"Felizes os que são coerentes
e fazem o que creem,
e creem o que o Evangelho ensina"
“Este episódio do rechaço de Jesus em Nazaré tem um caracter simbólico: em certo sentido é uma síntese de todo o evangelho, afirma o comentador do nosso texto na Homilética, 2019/1, p. 42. E prossegue dizendo que “Jesus irá experimentando um fracasso cada vez maior (até os seus próprios amigos o abandonam e um dos mais íntimos o atraiçoa).
O entusiasmo dos nazarenos constitui o início da alegria que desabrocha em quem segue Jesus nos caminhos da missão. O número vai aumentando chegando a ser uma pequena multidão. E mostra-se em gritos e aclamações públicas, em encontros de rua e festas de família, em convites e refeições, e em tantos outros modos. Seguir Jesus dá sentido à vida, revigora energias, alimenta a esperança, desinstala, cria laços de pertença, traça novos ritmos.
Mas esta adesão inicial esgota-se rapidamente se não for alimentada e robustecida pela convicção firme, fruto da razão inteligente iluminada pela graça da fé. Como é urgente dar-lhe suporte consistente? Vem a propósito a advertência de Jesus: Casa construída sobre areia está sujeita a derrocada ao primeiro vendaval. E vem a propósito trazer à memória eventos apostólicos de grande sucesso imediato que se esgotam no momento do encerramento. A intensidade da experiência vivida dilui-se e acaba por ser apenas memória saudosa e gérmen de nostalgia frustrante. Reganhar ânimo e começar de novo exige grande confiança em Deus e paciência criativa.

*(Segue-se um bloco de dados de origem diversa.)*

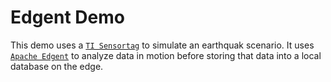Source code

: # Edgent Demo 

This demo uses a [`TI Sensortag`](http://www.ti.com/sensortag)
to simulate an earthquak scenario.  It uses [`Apache Edgent`](https://developer.ibm.com/open/apache-edgent/)
to analyze data in motion before storing that data into a local database on the edge.










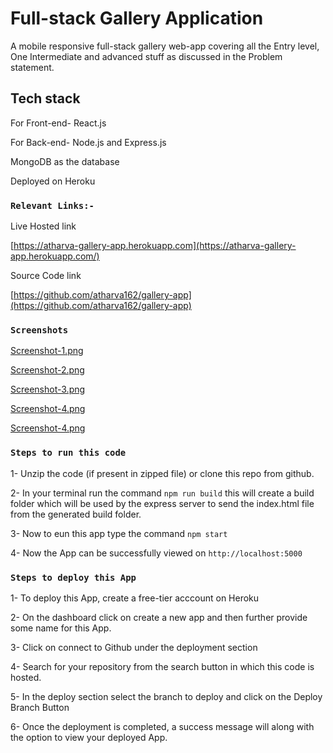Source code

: # Full-stack Gallery Application

A mobile responsive full-stack gallery web-app covering all the Entry level, One Intermediate and advanced stuff as discussed in the Problem statement. 

## Tech stack

For Front-end- React.js

For Back-end- Node.js and Express.js

MongoDB as the database

Deployed on Heroku

### `Relevant Links:-`

Live Hosted link

[https://atharva-gallery-app.herokuapp.com](https://atharva-gallery-app.herokuapp.com/)

Source Code link

[https://github.com/atharva162/gallery-app](https://github.com/atharva162/gallery-app)

### `Screenshots`

[Screenshot-1.png](https://i.postimg.cc/sXVjzFbY/Screenshot-1.png)

[Screenshot-2.png](https://i.postimg.cc/Hxr1tpMk/Screenshot-3.png)

[Screenshot-3.png](https://i.postimg.cc/0QZm2F71/Screenshot-5.png)

[Screenshot-4.png](https://i.postimg.cc/vTFcYJv3/Screenshot-7.png)

[Screenshot-4.png](https://i.postimg.cc/28fBqQ2c/Screenshot-4.png)

### `Steps to run this code`

1- Unzip the code (if present in zipped file) or clone this repo from github.

2- In your terminal run the command `npm run build` this will create a build folder which will be used by the express server to send the index.html file from the generated build folder.

3- Now to eun this app type the command `npm start`

4- Now the App can be successfully viewed on `http://localhost:5000`

### `Steps to deploy this App`

1- To deploy this App, create a free-tier acccount on Heroku

2- On the dashboard click on create a new app and then further provide some name for this App.

3- Click on connect to Github under the deployment section

4- Search for your repository from the search button in which this code is hosted.

5- In the deploy section select the branch to deploy and click on the Deploy Branch Button

6- Once the deployment is completed, a success message will along with the option to view your deployed App. 
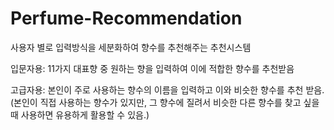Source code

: # Perfume-Recommendation

사용자 별로 입력방식을 세분화하여 향수를 추천해주는 추천시스템

입문자용: 11가지 대표향 중 원하는 향을 입력하여 이에 적합한 향수를 추천받음

고급자용: 본인이 주로 사용하는 향수의 이름을 입력하고 이와 비슷한 향수를 추천 받음.
(본인이 직접 사용하는 향수가 있지만, 그 향수에 질려서 비슷한 다른 향수를 찾고 싶을 때 사용하면 유용하게 활용할 수 있음.)
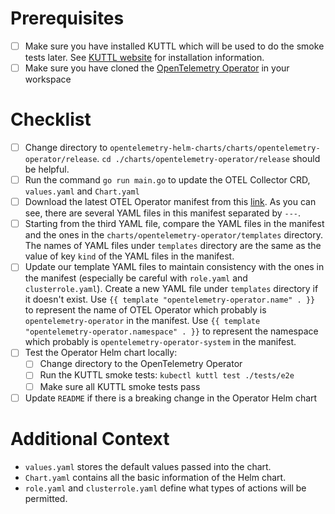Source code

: # Prerequisites

- [ ] Make sure you have installed KUTTL which will be used to do the smoke tests later. See [KUTTL website](https://kuttl.dev/docs/)
  for installation information.
- [ ] Make sure you have cloned the [OpenTelemetry Operator](https://github.com/open-telemetry/opentelemetry-operator) in your workspace

# Checklist

- [ ] Change directory to `opentelemetry-helm-charts/charts/opentelemetry-operator/release`. `cd ./charts/opentelemetry-operator/release` should be helpful.
- [ ] Run the command `go run main.go` to update the OTEL Collector CRD, `values.yaml` and `Chart.yaml`
- [ ] Download the latest OTEL Operator manifest from this [link](https://github.com/open-telemetry/opentelemetry-operator/releases/latest/download/opentelemetry-operator.yaml).
  As you can see, there are several YAML files in this manifest separated by `---`.
- [ ] Starting from the third YAML file, compare the YAML files in the manifest and the ones in the `charts/opentelemetry-operator/templates` directory.
  The names of YAML files under `templates` directory are the same as the value of key `kind` of the YAML files in the manifest.
- [ ] Update our template YAML files to maintain consistency with the ones in the manifest (especially be careful with `role.yaml` and `clusterrole.yaml`).
  Create a new YAML file under `templates` directory if it doesn't exist.
  Use `{{ template "opentelemetry-operator.name" . }}` to represent the name of OTEL Operator which probably is `opentelemetry-operator` in the manifest.
  Use `{{ template "opentelemetry-operator.namespace" . }}` to represent the namespace which probably is `opentelemetry-operator-system` in the manifest.
- [ ] Test the Operator Helm chart locally:
  - [ ] Change directory to the OpenTelemetry Operator
  - [ ] Run the KUTTL smoke tests: `kubectl kuttl test ./tests/e2e`
  - [ ] Make sure all KUTTL smoke tests pass
- [ ] Update `README` if there is a breaking change in the Operator Helm chart

# Additional Context

- `values.yaml` stores the default values passed into the chart.
- `Chart.yaml` contains all the basic information of the Helm chart.
- `role.yaml` and `clusterrole.yaml` define what types of actions will be permitted.
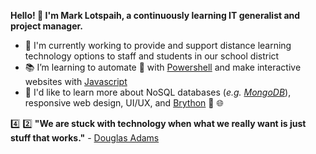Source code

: **Hello! 👋 I'm Mark Lotspaih, a continuously learning IT generalist and project manager.**

- :hammer: I'm currently working to provide and support distance learning technology options to staff and students in our school district
- :books: I’m learning to automate :robot: with [Powershell](https://nostarch.com/powershellsysadmins) and make interactive websites with [Javascript](https://www.oreilly.com/library/view/javascript-the-definitive/9781491952016/)
- :thought_balloon: I'd like to learn more about NoSQL databases (*e.g. [MongoDB](https://github.com/mongodb/mongo)*), responsive web design, UI/UX, and [Brython](https://github.com/brython-dev/brython) :snake: :globe_with_meridians:

:four: :two: **"We are stuck with technology when what we really want is just stuff that works."** - [Douglas Adams](https://douglasadams.com/)

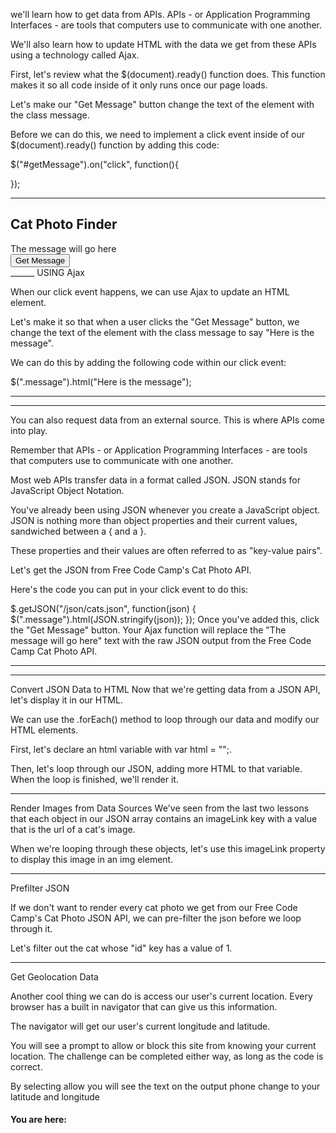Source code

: we'll learn how to get data from APIs. APIs - or Application Programming Interfaces - are tools that computers use to communicate with one another.

We'll also learn how to update HTML with the data we get from these APIs using a technology called Ajax.

First, let's review what the $(document).ready() function does. This function makes it so all code inside of it only runs once our page loads.

Let's make our "Get Message" button change the text of the element with the class message.

Before we can do this, we need to implement a click event inside of our $(document).ready() function by adding this code:

$("#getMessage").on("click", function(){

});

______
<script>
  $(document).ready(function() {
    // Only change code below this line.
  $("#getMessage").on("click", function() {

  });
    // Only change code above this line.
  });
</script>


<div class="container-fluid">
  <div class = "row text-center">
    <h2>Cat Photo Finder</h2>
  </div>
  <div class = "row text-center">
    <div class = "col-xs-12 well message">
      The message will go here
    </div>
  </div>
  <div class = "row text-center">
    <div class = "col-xs-12">
      <button id = "getMessage" class = "btn btn-primary">
        Get Message
      </button>
    </div>
  </div>
</div>
______
USING Ajax

When our click event happens, we can use Ajax to update an HTML element.

Let's make it so that when a user clicks the "Get Message" button, we change the text of the element with the class message to say "Here is the message".

We can do this by adding the following code within our click event:

$(".message").html("Here is the message");

______
<script>
  $(document).ready(function() {
    $("#getMessage").on("click", function(){
      // Only change code below this line.
      $(".message").html("Here is the message");
      // Only change code above this line.
    });
  });
</script>
_____

You can also request data from an external source. This is where APIs come into play.

Remember that APIs - or Application Programming Interfaces - are tools that computers use to communicate with one another.

Most web APIs transfer data in a format called JSON. JSON stands for JavaScript Object Notation.

You've already been using JSON whenever you create a JavaScript object. JSON is nothing more than object properties and their current values, sandwiched between a { and a }.

These properties and their values are often referred to as "key-value pairs".

Let's get the JSON from Free Code Camp's Cat Photo API.

Here's the code you can put in your click event to do this:

$.getJSON("/json/cats.json", function(json) {
  $(".message").html(JSON.stringify(json));
});
Once you've added this, click the "Get Message" button. Your Ajax function will replace the "The message will go here" text with the raw JSON output from the Free Code Camp Cat Photo API.
 _______
 <script>
  $(document).ready(function() {

    $("#getMessage").on("click", function(){
      // Only change code below this line.


      $.getJSON("/json/cats.json", function(json) {
        $(".message").html(JSON.stringify(json));
      });

      // Only change code above this line.
    });

  });
</script>
________

Convert JSON Data to HTML
Now that we're getting data from a JSON API, let's display it in our HTML.

We can use the .forEach() method to loop through our data and modify our HTML elements.

First, let's declare an html variable with var html = "";.

Then, let's loop through our JSON, adding more HTML to that variable. When the loop is finished, we'll render it.

<script>
  $(document).ready(function() {

    $("#getMessage").on("click", function() {
      $.getJSON("/json/cats.json", function(json) {

        var html = "";
        // Only change code below this line.

        json.forEach(function(val) {
          var keys = Object.keys(val);
          html += "<div class = 'cat'>";
          keys.forEach(function(key) {
            html += "<b>" + key + "</b>: " + val[key] + "<br>";
          });
          html += "</div><br>";
        });

        // Only change code above this line.

        $(".message").html(html);

      });
    });
  });
</script>

______

Render Images from Data Sources
We've seen from the last two lessons that each object in our JSON array contains an imageLink key with a value that is the url of a cat's image.

When we're looping through these objects, let's use this imageLink property to display this image in an img element.

<script>
  $(document).ready(function() {

    $("#getMessage").on("click", function() {
      $.getJSON("/json/cats.json", function(json) {

        var html = "";

        json.forEach(function(val) {

          html += "<div class = 'cat'>";

          // Only change code below this line.
          html += "<img src = '" + val.imageLink + "'>";


          // Only change code above this line.

          html += "</div>";

        });

        $(".message").html(html);

      });
    });
  });
</script>

______
Prefilter JSON

If we don't want to render every cat photo we get from our Free Code Camp's Cat Photo JSON API, we can pre-filter the json before we loop through it.

Let's filter out the cat whose "id" key has a value of 1.

<script>
  $(document).ready(function() {

    $("#getMessage").on("click", function() {
      $.getJSON("/json/cats.json", function(json) {

        var html = "";

        // Only change code below this line.
        json = json.filter(function(val) {
          return (val.id !==1);

        });


        // Only change code above this line.

        json.forEach(function(val) {

          html += "<div class = 'cat'>"

          html += "<img src = '" + val.imageLink + "'>"

          html += "</div>"

        });

        $(".message").html(html);

      });
    });
  });
</script>

_______
Get Geolocation Data

Another cool thing we can do is access our user's current location. Every browser has a built in navigator that can give us this information.

The navigator will get our user's current longitude and latitude.

You will see a prompt to allow or block this site from knowing your current location. The challenge can be completed either way, as long as the code is correct.

By selecting allow you will see the text on the output phone change to your latitude and longitude

<script>
  // Only change code below this line.

  if (navigator.geolocation) {
    navigator.geolocation.getCurrentPosition(function(position) {
      $("#data").html("latitude: " + position.coords.latitude + "      <br>longitude: " + position.coords.longitude);
    });
  }

  // Only change code above this line.
</script>
<div id = "data">
  <h4>You are here:</h4>

</div>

“Não é este o filho de José?” perguntam-se os nazarenos que aduzem outros dados de identidade de Jesus. São perguntas que contêm a resposta. Servem de guia à inteligência inquieta por atingir e compreender o que está a acontecer. O filho do carpinteiro apresenta-se como profeta, faz declarações que envolvem o próprio Deus e o seu plano de salvação (“hoje mesmo se cumpriu o que acabais de ouvir”), denuncia a atitude de rejeição dos conterrâneos, aduz o exemplo de Elias que encontra socorro na viúva de Sarepta, e de Eliseu que acolhe e cura Naamã, o sírio leproso. E, como nota de realce, não realiza qualquer “milagre” em Nazaré em contraponto com o que havia feito em Cafarnaum.

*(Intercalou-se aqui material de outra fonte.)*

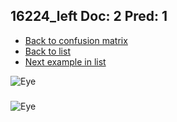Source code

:## 16224_left Doc: 2 Pred: 1
- [Back to confusion matrix](https://github.com/juliandewit/kaggle_retinopathy/blob/master/matrix.md)
- [Back to list](https://github.com/juliandewit/kaggle_retinopathy/blob/master/lists/21/list.md)
- [Next example in list](https://github.com/juliandewit/kaggle_retinopathy/blob/master/lists/21/16/16351_left.md)

![Eye](https://retinopaty.blob.core.windows.net/size1024/16224_left_2.jpeg)

### 

![Eye]()
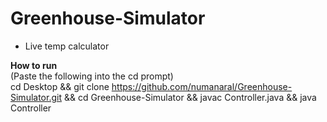 # Greenhouse-Simulator
- Live temp calculator

<b> How to run </b>  
(Paste the following into the cd prompt)  
cd Desktop  && git clone https://github.com/numanaral/Greenhouse-Simulator.git  && cd Greenhouse-Simulator && javac Controller.java && java Controller
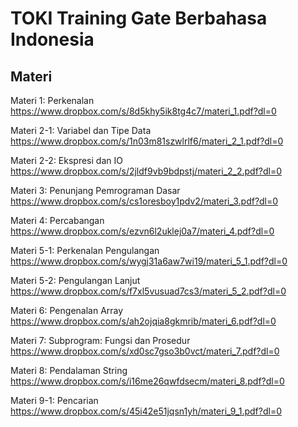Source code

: # TOKI Training Gate Berbahasa Indonesia

## Materi

Materi 1: Perkenalan
https://www.dropbox.com/s/8d5khy5ik8tg4c7/materi_1.pdf?dl=0

Materi 2-1: Variabel dan Tipe Data
https://www.dropbox.com/s/1n03m81szwlrlf6/materi_2_1.pdf?dl=0

Materi 2-2: Ekspresi dan IO
https://www.dropbox.com/s/2jldf9vb9bdpstj/materi_2_2.pdf?dl=0

Materi 3: Penunjang Pemrograman Dasar
https://www.dropbox.com/s/cs1oresboy1pdv2/materi_3.pdf?dl=0

Materi 4: Percabangan
https://www.dropbox.com/s/ezvn6l2uklej0a7/materi_4.pdf?dl=0

Materi 5-1: Perkenalan Pengulangan
https://www.dropbox.com/s/wygj31a6aw7wi19/materi_5_1.pdf?dl=0

Materi 5-2: Pengulangan Lanjut
https://www.dropbox.com/s/f7xl5vusuad7cs3/materi_5_2.pdf?dl=0

Materi 6: Pengenalan Array
https://www.dropbox.com/s/ah2ojqia8gkmrib/materi_6.pdf?dl=0

Materi 7: Subprogram: Fungsi dan Prosedur
https://www.dropbox.com/s/xd0sc7gso3b0vct/materi_7.pdf?dl=0

Materi 8: Pendalaman String
https://www.dropbox.com/s/i16me26qwfdsecm/materi_8.pdf?dl=0

Materi 9-1: Pencarian
https://www.dropbox.com/s/45i42e51jqsn1yh/materi_9_1.pdf?dl=0
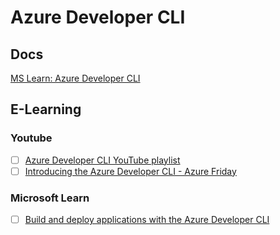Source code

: # Azure Developer CLI


## Docs
[MS Learn: Azure Developer CLI](https://learn.microsoft.com/en-us/azure/developer/azure-developer-cli/)


## E-Learning

### Youtube
* [ ] [Azure Developer CLI YouTube playlist](https://www.youtube.com/watch?v=_MNndbEPvYQ&list=PLq8oMtzrBmrhdtmthuGO9pOHRUqD-BmWh&index=1) 
* [ ] [Introducing the Azure Developer CLI - Azure Friday](https://www.youtube.com/watch?v=VTk-FhJyo7s)

### Microsoft Learn

* [ ] [Build and deploy applications with the Azure Developer CLI](https://learn.microsoft.com/en-us/training/paths/azure-developer-cli/)

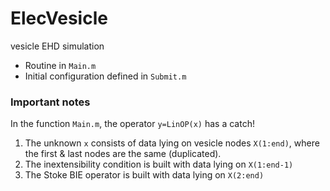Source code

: # ElecVesicle
vesicle EHD simulation

* Routine in `Main.m`
* Initial configuration defined in `Submit.m`

### Important notes

In the function `Main.m`, the operator `y=LinOP(x)` has a catch!

1. The unknown `x` consists of data lying on vesicle nodes `X(1:end)`, where the first & last nodes are the same (duplicated).
2. The inextensibility condition is built with data lying on `X(1:end-1)`
3. The Stoke BIE operator is built with data lying on `X(2:end)`
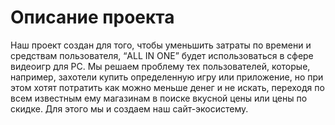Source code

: # Описание проекта
Наш проект создан для того, чтобы уменьшить затраты по времени и средствам пользователя, “ALL IN ONE” будет использоваться в сфере видеоигр для PC. Мы решаем проблему тех пользователей, которые, например, захотели купить определенную игру или приложение, но при этом хотят потратить как можно меньше денег и не искать, переходя по всем известным ему магазинам в поиске вкусной цены или цены по скидке. Для этого мы и создаем наш сайт-экосистему.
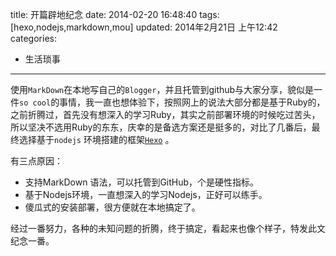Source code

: title: 开篇辟地纪念
date: 2014-02-20 16:48:40
tags: [hexo,nodejs,markdown,mou]
updated: 2014年2月21日 上午12:42
categories:
- 生活琐事

---
	
使用`MarkDown`在本地写自己的`Blogger`，并且托管到github与大家分享，貌似是一件`so cool`的事情，我一直也想体验下，按照网上的说法大部分都是基于Ruby的，之前折腾过，首先没有想深入的学习Ruby，其实之前部署环境的时候吃过苦头，所以坚决不选用Ruby的东东，庆幸的是备选方案还是挺多的，对比了几番后，最终选择基于`nodejs` 环境搭建的框架[`Hexo`](http://zespia.tw/hexo) 。
<!--more-->

有三点原因：

* 支持MarkDown 语法，可以托管到GitHub，个是硬性指标。
* 基于Nodejs环境，一直想深入的学习Nodejs，正好可以练手。
* 傻瓜式的安装部署，很方便就在本地搞定了。

经过一番努力，各种的未知问题的折腾，终于搞定，看起来也像个样子，特发此文纪念一番。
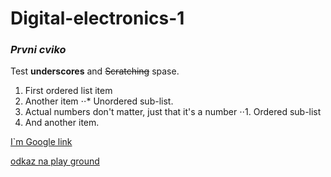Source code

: # Digital-electronics-1

### __*Prvni cviko*__

Test __underscores__ and ~~Scratching~~ spase.

1. First ordered list item
2. Another item
⋅⋅* Unordered sub-list. 
1. Actual numbers don't matter, just that it's a number
⋅⋅1. Ordered sub-list
4. And another item.

[I`m Google link](https://www.google.com)

[odkaz na play ground](https://www.edaplayground.com/x/NGst)
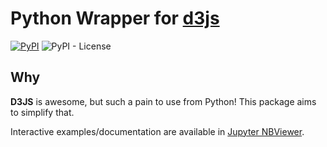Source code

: # Python Wrapper for [d3js](https://d3js.org/) 

[![PyPI](https://img.shields.io/pypi/v/py3js)](https://pypi.org/project/py3js/) ![PyPI - License](https://img.shields.io/pypi/l/py3js)

## Why

**D3JS** is awesome, but such a pain to use from Python! This package aims to simplify that.

Interactive examples/documentation are available in [Jupyter NBViewer](https://nbviewer.jupyter.org/github/aloneguid/py3js/tree/main/examples/).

“Ao ouvirem estas palavras, todos ficaram furiosos na sinagoga”. E nem era para menos. A rigidez mental bloqueia a inteligência e exaspera a razão. A narração de Lucas faz-nos ver um processo interior de grande “afunilamento”: Da admiração à perplexidade e à dúvida, da confiança à reserva crítica, da “tempestade” interior à explosão de fúria assassina.
Como era importante travar este processo emocional degenerativo, desinflacionar vibrações, avivar a experiência inicial gratificante, repor a beleza da mensagem do Ano da graça do Senhor!
O texto de Lucas deixa o facto com o seu impacto natural, quer que ele fale por si como primeiro registo do que virá a acontecer. Agora, centra a atenção do leitor/ouvinte na atitude de Jesus que “passando pelo meio deles, seguiu o seu caminho”. Que imagem desconcertante! Na simplicidade, que dignidade de porte perante os adversários que o veem passar e nem ousam tocar-lhe quando o queriam lançar do cimo da colina no precipício de morte! Na mansidão, que liberdade de acção e ousadia confiante marcam o seu ritmo interior nas horas de aflição que está a viver!
Jesus não retira nada ao que disse. É homem de palavra, profeta de Deus, tem consciência da missão que realiza. E, com valentia, aguenta as consequências por amor à verdade. Uma pergunta pode ajudar-nos na vida cristã: Admiro o seu proceder e sinto-me responsável pela sua Palavra? Felizes os que são coerentes e fazem o que creem, e creem o que o Evangelho ensina. Sobretudo na assembleia da liturgia dominical.